Beasiswa yang awalnya menjadi penolong kini harus kurelakan dikarenakan gagal. Saat proses pelaporan pendaftaran ulang namaku tidak tercantum di daftar calon mahasiswa BIDIKMISI USU malah beralih ke daftar mahasiswa reguler. Tak tau hendak berkata apa, berbuat apa dan siapa yang harus disalahkan yang jelas hanya ada kesedihan yang bercampur dengan kebingungan. Mencoba untuk tenang dan mencari solusi dari permasalahan ini, banyak cara yang dilakukan untuk mengembalikan beasiswa BIDIKMISI tersebut, pihak sekolah yang ikut serta dalam membantu mencari penyelesaian masalah ini dengan cara mengirim e-mail ke BIDIKMISI pusat yang kemudian mereka membalas untuk bertemu dengan PR III USU dan menjelaskan masalah ini dan akhir sempat juga berjumpa dengan bapak PR III setelah melalui proses yang panjang. Tapi apa daya memang kehendak jalanku yang memang harus seperti ini, Beliau berkata  “Kuliah tanpa beasiswa bukan berarti tidak bisa kuliah, percaya pasti bisa, kalau masalah beasiswa nanti pasti akan datang dengan sendirinya, yang jelas kamu harus tetap semangat”.

            Berawal dari semua ini aku mulai berfikir lebih panjang lagi, kalaulah aku menyerah dan memutuskan untuk kembali pasti nasibku akan seperti dulu lagi kerja, kerja dan kerja tanpa kejelasan kapan akan berakhir, kembali dimalam hari bergabung dengan dinginnya malam yang menusuk ketulang dimana ketika hujan hampir sepenuhnya pakaian di badan basah, terkadang sampai kering dengan sendirinya serta hampir setiap malam menahan kantuk begitu berat rasanya.

Akhirnya aku memutuskan untuk memperjuangkan kuliahku walau apapun yang terjadi, uang kuliah kubayar dengan cara meminjam-minjam kepada senior serta bantuan dari sekolahku. Tak perduli apapun yang akan aku makan nantinya yang terpenting bagiku pada saat itu adalah  membayar uang kuliah. Esok harinya setelah uang terkumpul dan mencukupi akupun langsung membayar uang kuliah ke Bank yang telah ditentukan, selepasnya keluar dari bank tersebut, hati kecilku berbisik “Sekarang aku sudah menjadi mahasiswa, apapun yang terjadi nantinya inilah jalan yang kupilih”. Semua ini berkat jasa kepala sekolahku dan semangat pedulinya terhadap murid-muridnya yang membuatku berani untuk bermimpi, orang susah juga bisa kuliah. Pada saat penyerahan berkas aku dihadapkan dengan sorang kakak yang aku tidak tau siapa dia,  yang aku tau dia berkerja di bagian penerimaan berkas pada waktu itu, dia melihat-lihat berkas-berkasku sebelum mengumpulkanya kemudian dia bertanya “Dek, uang kuliah kamu tergolong dibawah rata-rata, kenapa adek tidak coba BIDIKMISI aja? ”
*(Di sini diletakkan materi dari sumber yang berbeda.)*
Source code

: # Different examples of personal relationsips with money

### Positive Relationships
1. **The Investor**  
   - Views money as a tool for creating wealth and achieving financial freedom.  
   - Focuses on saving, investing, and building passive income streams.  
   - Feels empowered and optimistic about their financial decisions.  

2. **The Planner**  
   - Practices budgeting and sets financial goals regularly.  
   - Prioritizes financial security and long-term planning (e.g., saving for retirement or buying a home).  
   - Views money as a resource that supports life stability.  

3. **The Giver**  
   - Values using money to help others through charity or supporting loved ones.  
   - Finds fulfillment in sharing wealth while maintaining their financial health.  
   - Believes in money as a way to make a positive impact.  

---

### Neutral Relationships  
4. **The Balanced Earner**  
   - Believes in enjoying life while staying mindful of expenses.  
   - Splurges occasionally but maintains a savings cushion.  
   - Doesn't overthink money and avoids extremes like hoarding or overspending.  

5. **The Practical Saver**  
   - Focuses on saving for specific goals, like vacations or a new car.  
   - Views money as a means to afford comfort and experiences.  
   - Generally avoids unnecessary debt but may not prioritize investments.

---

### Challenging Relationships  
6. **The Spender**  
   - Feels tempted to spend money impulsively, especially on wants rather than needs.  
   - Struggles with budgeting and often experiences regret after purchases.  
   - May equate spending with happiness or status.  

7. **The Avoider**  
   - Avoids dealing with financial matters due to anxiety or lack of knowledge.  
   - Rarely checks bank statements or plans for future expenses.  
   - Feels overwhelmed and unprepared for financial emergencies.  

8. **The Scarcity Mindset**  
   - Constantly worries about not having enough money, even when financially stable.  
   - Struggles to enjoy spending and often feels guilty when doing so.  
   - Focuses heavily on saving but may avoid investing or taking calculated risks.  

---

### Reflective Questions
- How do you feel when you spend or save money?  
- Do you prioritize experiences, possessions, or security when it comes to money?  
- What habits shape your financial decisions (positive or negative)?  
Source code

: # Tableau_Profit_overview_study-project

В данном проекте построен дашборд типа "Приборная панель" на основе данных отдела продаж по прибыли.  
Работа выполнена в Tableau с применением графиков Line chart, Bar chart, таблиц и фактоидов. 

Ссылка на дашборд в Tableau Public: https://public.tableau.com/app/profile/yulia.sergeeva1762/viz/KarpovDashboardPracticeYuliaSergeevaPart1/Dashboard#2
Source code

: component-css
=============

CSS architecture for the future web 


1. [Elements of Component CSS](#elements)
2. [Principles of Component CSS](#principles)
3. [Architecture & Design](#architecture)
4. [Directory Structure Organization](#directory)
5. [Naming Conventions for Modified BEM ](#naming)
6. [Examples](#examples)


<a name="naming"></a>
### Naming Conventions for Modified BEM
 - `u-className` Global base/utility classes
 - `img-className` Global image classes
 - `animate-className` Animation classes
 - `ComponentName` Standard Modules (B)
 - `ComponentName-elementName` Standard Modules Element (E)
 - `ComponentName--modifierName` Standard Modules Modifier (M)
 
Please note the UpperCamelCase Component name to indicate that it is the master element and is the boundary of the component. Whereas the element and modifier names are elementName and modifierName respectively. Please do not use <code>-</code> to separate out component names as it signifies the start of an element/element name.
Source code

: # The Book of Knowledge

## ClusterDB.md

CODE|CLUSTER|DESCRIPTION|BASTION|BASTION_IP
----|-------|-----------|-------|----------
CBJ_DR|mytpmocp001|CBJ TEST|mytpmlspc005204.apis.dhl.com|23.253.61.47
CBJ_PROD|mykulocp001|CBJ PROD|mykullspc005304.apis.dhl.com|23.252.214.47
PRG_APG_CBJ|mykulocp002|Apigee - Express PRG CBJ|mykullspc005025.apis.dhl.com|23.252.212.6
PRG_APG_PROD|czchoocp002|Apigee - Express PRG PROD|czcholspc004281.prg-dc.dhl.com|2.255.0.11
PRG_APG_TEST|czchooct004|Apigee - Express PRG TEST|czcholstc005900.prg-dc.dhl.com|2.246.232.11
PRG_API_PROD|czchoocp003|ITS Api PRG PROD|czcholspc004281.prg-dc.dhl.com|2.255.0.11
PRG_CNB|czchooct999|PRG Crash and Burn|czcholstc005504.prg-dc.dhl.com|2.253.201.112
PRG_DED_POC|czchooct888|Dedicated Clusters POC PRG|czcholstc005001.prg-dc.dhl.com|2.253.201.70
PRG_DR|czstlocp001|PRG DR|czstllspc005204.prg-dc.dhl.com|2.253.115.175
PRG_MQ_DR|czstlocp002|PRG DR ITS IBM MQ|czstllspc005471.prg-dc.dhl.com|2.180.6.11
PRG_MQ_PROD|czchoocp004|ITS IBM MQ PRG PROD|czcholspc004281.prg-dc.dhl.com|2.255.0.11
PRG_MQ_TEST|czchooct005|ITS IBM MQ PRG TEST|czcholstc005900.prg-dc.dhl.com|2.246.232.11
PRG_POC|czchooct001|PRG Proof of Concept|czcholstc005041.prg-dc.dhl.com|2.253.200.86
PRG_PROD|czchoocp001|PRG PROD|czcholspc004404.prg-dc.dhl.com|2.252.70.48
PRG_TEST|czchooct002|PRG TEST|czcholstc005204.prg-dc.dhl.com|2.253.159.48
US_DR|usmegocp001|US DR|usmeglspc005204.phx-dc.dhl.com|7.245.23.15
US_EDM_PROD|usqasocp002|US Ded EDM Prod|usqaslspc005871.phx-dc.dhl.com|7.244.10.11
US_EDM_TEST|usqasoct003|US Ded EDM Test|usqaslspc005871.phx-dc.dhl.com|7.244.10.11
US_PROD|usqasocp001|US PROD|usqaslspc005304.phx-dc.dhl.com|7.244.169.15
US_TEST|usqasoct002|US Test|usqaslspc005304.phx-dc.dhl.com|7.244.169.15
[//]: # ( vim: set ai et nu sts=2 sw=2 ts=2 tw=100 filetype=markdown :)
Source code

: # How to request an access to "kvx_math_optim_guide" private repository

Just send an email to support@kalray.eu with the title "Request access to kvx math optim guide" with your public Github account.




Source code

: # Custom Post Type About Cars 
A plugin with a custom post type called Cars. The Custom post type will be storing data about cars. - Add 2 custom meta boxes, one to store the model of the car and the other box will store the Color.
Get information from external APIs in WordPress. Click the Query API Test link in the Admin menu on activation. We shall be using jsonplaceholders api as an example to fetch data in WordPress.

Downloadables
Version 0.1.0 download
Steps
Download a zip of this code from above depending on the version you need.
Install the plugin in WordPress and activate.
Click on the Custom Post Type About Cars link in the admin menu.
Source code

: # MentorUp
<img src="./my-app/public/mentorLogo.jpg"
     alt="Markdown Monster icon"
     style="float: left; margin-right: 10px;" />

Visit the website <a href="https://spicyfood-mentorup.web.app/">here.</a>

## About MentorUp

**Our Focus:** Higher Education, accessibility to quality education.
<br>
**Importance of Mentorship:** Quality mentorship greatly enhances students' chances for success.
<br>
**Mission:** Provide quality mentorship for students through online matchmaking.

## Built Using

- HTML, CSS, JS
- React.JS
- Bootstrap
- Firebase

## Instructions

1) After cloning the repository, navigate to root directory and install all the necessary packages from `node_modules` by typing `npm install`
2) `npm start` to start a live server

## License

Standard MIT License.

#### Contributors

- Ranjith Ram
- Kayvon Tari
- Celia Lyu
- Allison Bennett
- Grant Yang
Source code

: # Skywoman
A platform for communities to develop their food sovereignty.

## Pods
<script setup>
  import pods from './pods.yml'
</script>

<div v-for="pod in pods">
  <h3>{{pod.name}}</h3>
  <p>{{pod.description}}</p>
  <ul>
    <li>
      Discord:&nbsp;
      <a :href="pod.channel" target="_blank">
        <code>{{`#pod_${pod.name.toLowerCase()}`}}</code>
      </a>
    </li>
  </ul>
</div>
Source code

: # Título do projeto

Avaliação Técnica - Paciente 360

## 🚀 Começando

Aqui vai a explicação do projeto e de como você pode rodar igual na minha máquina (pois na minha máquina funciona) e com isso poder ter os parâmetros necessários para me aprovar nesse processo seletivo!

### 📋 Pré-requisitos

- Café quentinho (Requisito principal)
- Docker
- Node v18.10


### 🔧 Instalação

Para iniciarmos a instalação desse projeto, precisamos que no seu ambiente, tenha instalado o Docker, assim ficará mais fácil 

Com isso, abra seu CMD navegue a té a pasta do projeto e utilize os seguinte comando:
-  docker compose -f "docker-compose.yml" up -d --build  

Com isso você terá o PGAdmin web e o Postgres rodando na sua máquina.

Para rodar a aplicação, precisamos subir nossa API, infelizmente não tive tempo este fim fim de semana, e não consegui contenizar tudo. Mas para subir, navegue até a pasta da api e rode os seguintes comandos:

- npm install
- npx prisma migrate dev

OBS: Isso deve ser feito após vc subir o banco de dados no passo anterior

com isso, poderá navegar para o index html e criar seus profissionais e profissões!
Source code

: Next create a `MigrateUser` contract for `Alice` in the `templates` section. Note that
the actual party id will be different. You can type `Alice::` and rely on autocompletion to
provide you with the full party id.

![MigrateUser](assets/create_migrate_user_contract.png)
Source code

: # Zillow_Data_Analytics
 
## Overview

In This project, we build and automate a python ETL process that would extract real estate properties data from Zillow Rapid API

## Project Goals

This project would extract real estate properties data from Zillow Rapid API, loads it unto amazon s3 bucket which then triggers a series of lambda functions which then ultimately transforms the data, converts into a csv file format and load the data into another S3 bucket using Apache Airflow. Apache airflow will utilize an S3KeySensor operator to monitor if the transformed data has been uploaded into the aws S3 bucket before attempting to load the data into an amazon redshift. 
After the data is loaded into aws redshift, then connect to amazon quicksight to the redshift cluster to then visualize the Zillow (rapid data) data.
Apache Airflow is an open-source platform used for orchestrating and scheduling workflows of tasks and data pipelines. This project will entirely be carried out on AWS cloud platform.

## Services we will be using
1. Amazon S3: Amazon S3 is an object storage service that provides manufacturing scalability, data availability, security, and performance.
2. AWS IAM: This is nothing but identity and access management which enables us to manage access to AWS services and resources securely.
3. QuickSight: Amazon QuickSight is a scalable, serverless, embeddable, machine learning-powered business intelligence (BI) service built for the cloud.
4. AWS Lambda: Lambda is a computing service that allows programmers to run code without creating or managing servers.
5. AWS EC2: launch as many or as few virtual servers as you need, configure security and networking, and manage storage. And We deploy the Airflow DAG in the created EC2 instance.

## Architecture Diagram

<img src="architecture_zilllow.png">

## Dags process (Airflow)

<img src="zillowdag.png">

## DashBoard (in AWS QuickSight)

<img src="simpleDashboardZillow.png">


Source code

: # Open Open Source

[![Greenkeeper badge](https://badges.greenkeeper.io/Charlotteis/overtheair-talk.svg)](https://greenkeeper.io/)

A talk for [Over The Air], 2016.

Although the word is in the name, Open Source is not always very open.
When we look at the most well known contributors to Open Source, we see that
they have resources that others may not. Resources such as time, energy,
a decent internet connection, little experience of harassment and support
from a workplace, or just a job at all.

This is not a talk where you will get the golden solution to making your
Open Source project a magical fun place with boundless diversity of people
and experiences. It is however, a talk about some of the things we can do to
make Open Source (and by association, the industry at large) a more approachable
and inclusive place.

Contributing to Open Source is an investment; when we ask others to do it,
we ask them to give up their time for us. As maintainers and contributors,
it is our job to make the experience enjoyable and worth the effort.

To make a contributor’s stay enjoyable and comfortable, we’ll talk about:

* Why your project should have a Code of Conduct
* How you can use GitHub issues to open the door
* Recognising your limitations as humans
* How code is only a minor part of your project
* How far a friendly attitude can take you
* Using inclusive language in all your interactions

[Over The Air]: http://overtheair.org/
Berawal dari pertanyaan itulah aku mulai menjelaskan dari awal masalah yang kuhadapi kepadanya saat itu, kemudian dia bertanya lagi“ Dek, kakak boleh minta nomormu? Biasanya setelah penjaringan dan pendataan terkadang ada calon mahasiswa bidikmisi USU yang telah lulus namun tidak melanjutkan kuliah, nah dari yang seperti inilah USU membuat BIDIKMISI susulan untuk kayak adek yang bermasalah BIDIKMISInya, nanti kakak kabari kelanjutannya”. Setelah kejadian itu hampir 3 minggu aku menjalani kuliah dengan status mahasiswa Reguler bukan BIDIKMISI. Akupun mendengar info mengenai pengajuan BIDIKMISI susulan dari seorang kakak yang tak tahu entah mengapa begitu peduli kepada orang sepertiku. Sempat terbesit dikepalaku ternyata masih banyak orang baik di kota Medan ini. Setelah melalui proses yang begitu panjang dan harus bolak-balik ke Biro USU akhirnya tibalah pada proses wawancara calon penerima biaya siswa BIDIKMISI. Kurang lebih satu bulan lamanya aku menunggu dengan harap-harap cemas seperti apa kelanjutan BIDIKMISI tersebut. Yaa sudahlah, mungkin jalanku memang seperti ini, aku takkan mungkin bisa memaksakan apa yang bukan kehendakNya. Tanpa disangka-sangka dan mungkin memang kehendak yang Maha Kuasa, ketika pengumuman nama penerimaan BIDIKMISI USU 2013 dan namaku salah satu di antara mereka yang menerimanya.